NvCIM’s primary purpose is to let battery-powered AI edge devices overcome the memory-wall bottleneck by providing analog operations for vector-matrix multiplication. NvCIM architectures can significantly reduce the amount of data transferred between processors and memories in AI smart objects while the gadgets undertake inference and power-on procedures on-chip. During the inference stage of the neural network, matrix multiplication is the most crucial computing activity.

In addition, the researchers used software-hardware co-design methodologies to create a hardware-based input-shaping circuit. They believe that they can increase energy efficiency by doing so while maintaining system-level inference accuracy. However, the demand to minimize computing latency and increase readout accuracy is growing. The objective is to create an asymmetrically modulated input-and-calibration (AMIC) method for this purpose.

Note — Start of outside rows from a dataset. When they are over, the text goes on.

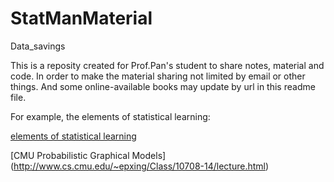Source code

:# StatManMaterial
Data_savings

This is a reposity created for Prof.Pan's student to share notes, material and code. In order to make the material sharing not limited by email or other things.
And some online-available books may update by url in this readme file.

For example, the elements of statistical learning:

[elements of statistical learning](https://web.stanford.edu/~hastie/Papers/ESLII.pdf)

[CMU Probabilistic Graphical Models] (http://www.cs.cmu.edu/~epxing/Class/10708-14/lecture.html)

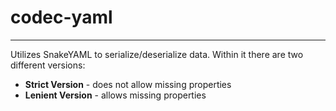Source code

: # codec-yaml

---

Utilizes SnakeYAML to serialize/deserialize data. Within it there are two different versions: 

- **Strict Version** - does not allow missing properties
- **Lenient Version** - allows missing properties
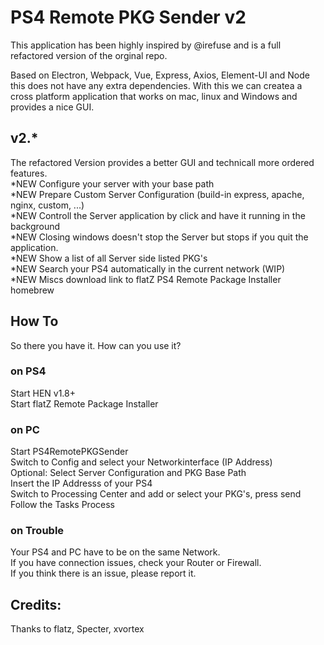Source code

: # PS4 Remote PKG Sender v2  

This application has been highly inspired by @irefuse and is a full refactored version of the orginal repo.  

Based on Electron, Webpack, Vue, Express, Axios, Element-UI and Node this does not have any extra
dependencies. With this we can createa a cross platform application that works on mac, linux and Windows
and provides a nice GUI.  


## v2.*
The refactored Version provides a better GUI and technicall more ordered features.  
*NEW Configure your server with your base path  
*NEW Prepare Custom Server Configuration (build-in express, apache, nginx, custom, ...)  
*NEW Controll the Server application by click and have it running in the background  
*NEW Closing windows doesn't stop the Server but stops if you quit the application.   
*NEW Show a list of all Server side listed PKG's  
*NEW Search your PS4 automatically in the current network (WIP)  
*NEW Miscs download link to flatZ PS4 Remote Package Installer homebrew  


## How To
So there you have it. How can you use it?  

### on PS4
Start HEN v1.8+  
Start flatZ Remote Package Installer  

### on PC
Start PS4RemotePKGSender  
Switch to Config and select your Networkinterface (IP Address)  
Optional: Select Server Configuration and PKG Base Path  
Insert the IP Addresss of your PS4  
Switch to Processing Center and add or select your PKG's, press send  
Follow the Tasks Process  

### on Trouble
Your PS4 and PC have to be on the same Network.  
If you have connection issues, check your Router or Firewall.  
If you think there is an issue, please report it.  

## Credits:
Thanks to flatz, Specter, xvortex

Across a wide range of application scenarios, the framework can fix complicated computing tasks. The researchers used a calibrated and weighted current-to-voltage stacking circuit with a 2-bit output and full-range voltage-mode sense amplifier to reduce the computing latency of their device. This circuit also ensures a high readout yield for the most significant bits (MSBs), lowering the overall readout energy of the architecture.

Drawing a comparison to other nvCIM models:

  • Higher precision
  • Higher computing throughput
  • Larger memory capacity
  • Lower computing latency

It’s one thing to solve recurring issues. Still, the architecture built also can improve the performance and energy efficiency of various edge AI devices, ranging from smart phones to more advanced robotic systems. It can support basic vector-matrix multiplications (VMMs) performed by many neural network models, such as convolutional neural networks (CNNs) for image classification or deep neural networks (DNNs), among other things (DNNs).

What can we expect in the future?

  • Circuit level optimization
  • nvCIM Architecture novelty
  • Specification improvement
  • nvCIM Macro performance

Apart from that, software-hardware co-design will be a primary priority. The researchers want to create nvCIM-friendly neural network methods to improve the performance of the nvCIM macro even more. It doesn’t stop there; the researchers will have reached a pinnacle if they can incorporate the nvCIM macro and other required digital circuits into a chip-level system design for next-generation AI chips.